Senin, salah seorang pejabat Gedung Putih membenarkan bawah masalah keamanan nasional itu terkait dengan risiko hubungan Broadcom dengan 'entitas asing pihak ketiga'.

 

Sumber Reuters yang mengetahui dasar pemikiran CFIUS mengatakan bahwa, jika kesepakatan itu terjadi, militer AS khawatir bahwa dalam waktu 10 tahun, "pada hakikatnya akan ada satu pemain dominan dalam semua teknologi ini dan itu adalah Huawei.Perusahaan telekomunikasi Amerika nantinya tidak punya pilihan Mereka harus membeli peralatan dari Huawei".

 

Huawei telah menjalin hubungan kerjasama bisnis yang erat dengan operator telekomunikasi besar di seluruh Eropa dan Asia. Hal itu menempatkan Huawei sebagai pemain terdepan dalam persaingan global menguasai jaringan 5G meskipun ada kekhawatiran A.S.

 

Huawei sudah menjadi pemein dominan di China, yang diperkirakan akan menjadi pasar teknologi 5G terbesar di dunia. Perusahaan ini juga membuat membuat terobosan di sejumlah negara untuk bersaing dengan pemain lainnya seperti Ericsson dan Nokia,  termasuk negara-negara yang merupakan sekutu lama Amerika Serikat.

 

Qualcomm juga pemain utama teknologi 5G, yang diperkirakan memiliki 15 persen hak paten 5G di dunia, dibandingkan dengan 11 persen untuk Nokia dan 10 persen untuk seluruh China, mengutip penelitian LexInnova.
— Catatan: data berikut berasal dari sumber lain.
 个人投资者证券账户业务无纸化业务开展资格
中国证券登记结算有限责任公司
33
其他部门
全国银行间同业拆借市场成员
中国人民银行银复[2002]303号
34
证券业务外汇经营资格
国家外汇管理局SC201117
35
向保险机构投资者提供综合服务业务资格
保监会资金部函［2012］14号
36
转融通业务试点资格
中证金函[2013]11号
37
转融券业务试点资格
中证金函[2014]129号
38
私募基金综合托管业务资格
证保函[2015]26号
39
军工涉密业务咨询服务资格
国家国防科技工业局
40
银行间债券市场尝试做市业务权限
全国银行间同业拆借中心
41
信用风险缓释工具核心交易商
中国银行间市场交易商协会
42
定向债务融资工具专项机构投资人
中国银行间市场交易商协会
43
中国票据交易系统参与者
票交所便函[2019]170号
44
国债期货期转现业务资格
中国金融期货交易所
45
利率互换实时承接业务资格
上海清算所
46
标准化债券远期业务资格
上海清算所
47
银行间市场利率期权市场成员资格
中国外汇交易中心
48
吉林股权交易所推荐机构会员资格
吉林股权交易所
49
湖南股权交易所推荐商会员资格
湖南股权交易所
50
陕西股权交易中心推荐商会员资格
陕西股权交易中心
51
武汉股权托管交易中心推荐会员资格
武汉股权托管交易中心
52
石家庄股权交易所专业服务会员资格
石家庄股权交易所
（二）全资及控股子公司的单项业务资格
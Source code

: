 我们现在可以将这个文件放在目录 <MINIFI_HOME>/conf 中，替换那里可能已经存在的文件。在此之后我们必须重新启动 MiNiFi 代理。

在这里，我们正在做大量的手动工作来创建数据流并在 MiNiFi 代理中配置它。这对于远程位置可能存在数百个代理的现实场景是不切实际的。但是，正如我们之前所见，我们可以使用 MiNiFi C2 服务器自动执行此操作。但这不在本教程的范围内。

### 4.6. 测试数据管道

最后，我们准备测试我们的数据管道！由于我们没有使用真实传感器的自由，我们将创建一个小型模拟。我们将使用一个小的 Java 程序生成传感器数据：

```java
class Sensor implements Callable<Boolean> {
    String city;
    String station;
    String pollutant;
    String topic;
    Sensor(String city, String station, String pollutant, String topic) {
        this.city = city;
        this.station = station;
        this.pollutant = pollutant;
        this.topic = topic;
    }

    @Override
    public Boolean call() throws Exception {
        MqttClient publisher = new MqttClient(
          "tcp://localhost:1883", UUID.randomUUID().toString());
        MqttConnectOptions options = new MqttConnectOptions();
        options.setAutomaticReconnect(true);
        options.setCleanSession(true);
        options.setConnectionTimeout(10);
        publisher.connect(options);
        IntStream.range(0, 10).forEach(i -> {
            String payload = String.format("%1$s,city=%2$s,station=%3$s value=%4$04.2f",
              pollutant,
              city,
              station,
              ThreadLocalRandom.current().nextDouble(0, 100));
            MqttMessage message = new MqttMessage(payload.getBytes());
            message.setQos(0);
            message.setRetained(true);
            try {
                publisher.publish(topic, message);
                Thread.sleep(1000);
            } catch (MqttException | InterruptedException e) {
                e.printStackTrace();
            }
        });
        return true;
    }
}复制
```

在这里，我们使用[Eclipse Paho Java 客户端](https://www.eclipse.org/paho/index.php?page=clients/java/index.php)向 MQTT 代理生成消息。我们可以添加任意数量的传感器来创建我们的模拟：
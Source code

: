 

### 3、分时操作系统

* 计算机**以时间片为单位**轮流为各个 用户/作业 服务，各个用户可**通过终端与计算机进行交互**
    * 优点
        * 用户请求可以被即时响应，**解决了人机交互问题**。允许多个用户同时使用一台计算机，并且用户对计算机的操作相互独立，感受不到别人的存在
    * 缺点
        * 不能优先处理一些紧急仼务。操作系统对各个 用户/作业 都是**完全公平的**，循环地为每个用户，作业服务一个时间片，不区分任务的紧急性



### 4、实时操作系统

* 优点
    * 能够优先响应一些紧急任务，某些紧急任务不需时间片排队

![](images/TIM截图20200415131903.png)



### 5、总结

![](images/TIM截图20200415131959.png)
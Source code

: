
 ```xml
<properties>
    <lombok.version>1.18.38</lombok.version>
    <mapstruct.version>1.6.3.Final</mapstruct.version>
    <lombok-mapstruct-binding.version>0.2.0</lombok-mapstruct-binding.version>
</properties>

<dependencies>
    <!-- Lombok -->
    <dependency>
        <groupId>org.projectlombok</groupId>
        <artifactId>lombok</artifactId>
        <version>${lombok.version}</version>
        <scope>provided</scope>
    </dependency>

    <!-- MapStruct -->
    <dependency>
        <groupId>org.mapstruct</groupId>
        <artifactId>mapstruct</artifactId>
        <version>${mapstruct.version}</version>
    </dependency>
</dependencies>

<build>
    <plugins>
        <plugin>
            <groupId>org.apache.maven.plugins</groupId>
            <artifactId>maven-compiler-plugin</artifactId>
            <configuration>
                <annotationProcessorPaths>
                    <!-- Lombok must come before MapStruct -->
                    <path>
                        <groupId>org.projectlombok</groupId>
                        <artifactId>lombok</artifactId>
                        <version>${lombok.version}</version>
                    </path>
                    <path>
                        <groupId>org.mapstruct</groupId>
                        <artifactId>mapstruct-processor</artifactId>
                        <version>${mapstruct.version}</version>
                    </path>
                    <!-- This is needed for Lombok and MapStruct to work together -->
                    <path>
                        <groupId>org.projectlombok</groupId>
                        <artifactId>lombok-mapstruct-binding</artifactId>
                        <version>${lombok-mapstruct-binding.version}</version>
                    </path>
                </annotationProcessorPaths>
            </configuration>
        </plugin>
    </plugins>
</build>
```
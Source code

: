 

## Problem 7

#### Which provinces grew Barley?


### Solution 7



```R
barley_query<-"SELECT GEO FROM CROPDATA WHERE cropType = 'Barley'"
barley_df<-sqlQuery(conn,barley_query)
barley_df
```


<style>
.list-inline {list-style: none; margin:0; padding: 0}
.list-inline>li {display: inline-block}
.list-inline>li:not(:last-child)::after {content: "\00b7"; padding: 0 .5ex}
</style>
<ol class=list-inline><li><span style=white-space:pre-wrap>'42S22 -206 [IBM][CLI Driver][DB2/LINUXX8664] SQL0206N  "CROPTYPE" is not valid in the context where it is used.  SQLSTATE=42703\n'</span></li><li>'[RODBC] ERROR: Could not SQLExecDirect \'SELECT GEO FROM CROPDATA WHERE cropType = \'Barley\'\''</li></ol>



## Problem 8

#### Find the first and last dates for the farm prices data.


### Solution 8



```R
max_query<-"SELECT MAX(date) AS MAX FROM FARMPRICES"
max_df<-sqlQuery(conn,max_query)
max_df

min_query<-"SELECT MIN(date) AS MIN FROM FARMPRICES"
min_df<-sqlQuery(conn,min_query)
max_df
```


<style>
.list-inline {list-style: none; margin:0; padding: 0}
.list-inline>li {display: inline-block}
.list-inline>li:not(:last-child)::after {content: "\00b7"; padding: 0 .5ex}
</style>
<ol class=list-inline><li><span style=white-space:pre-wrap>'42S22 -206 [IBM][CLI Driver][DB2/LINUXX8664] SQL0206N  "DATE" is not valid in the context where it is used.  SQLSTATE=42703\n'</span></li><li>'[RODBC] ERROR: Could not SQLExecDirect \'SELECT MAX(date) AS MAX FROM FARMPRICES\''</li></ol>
Banyak pembuat smartphone mengandalkan Qualcomm untuk menghadirkan chipset 5G tepat pada waktunya pada akhir 2018 untuk meluncurkan ponsel 5G mereka di tahun 2019.

 

Broadcom sedang meninjau kembali perintah presiden. "Broadcom sangat tidak setuju bahwa usulan akuisisi Qualcomm menimbulkan masalah keamanan nasional," demikian pernyataan resmi perusahaan itu menanggapi keputusan Presiden Trump. 

 

Langkah Trump untuk menghentikan proses kesepakatan tersebut terjadi hanya beberapa bulan setelah presiden AS itu berdiri di samping Chief Executive Broadcom Hock Tan di Gedung Putih, mengumumkan keputusan perusahaan tersebut untuk memindahkan kantor pusatnya ke Amerika Serikat dan memujinya, "salah satu perusahaan yang benar-benar hebat."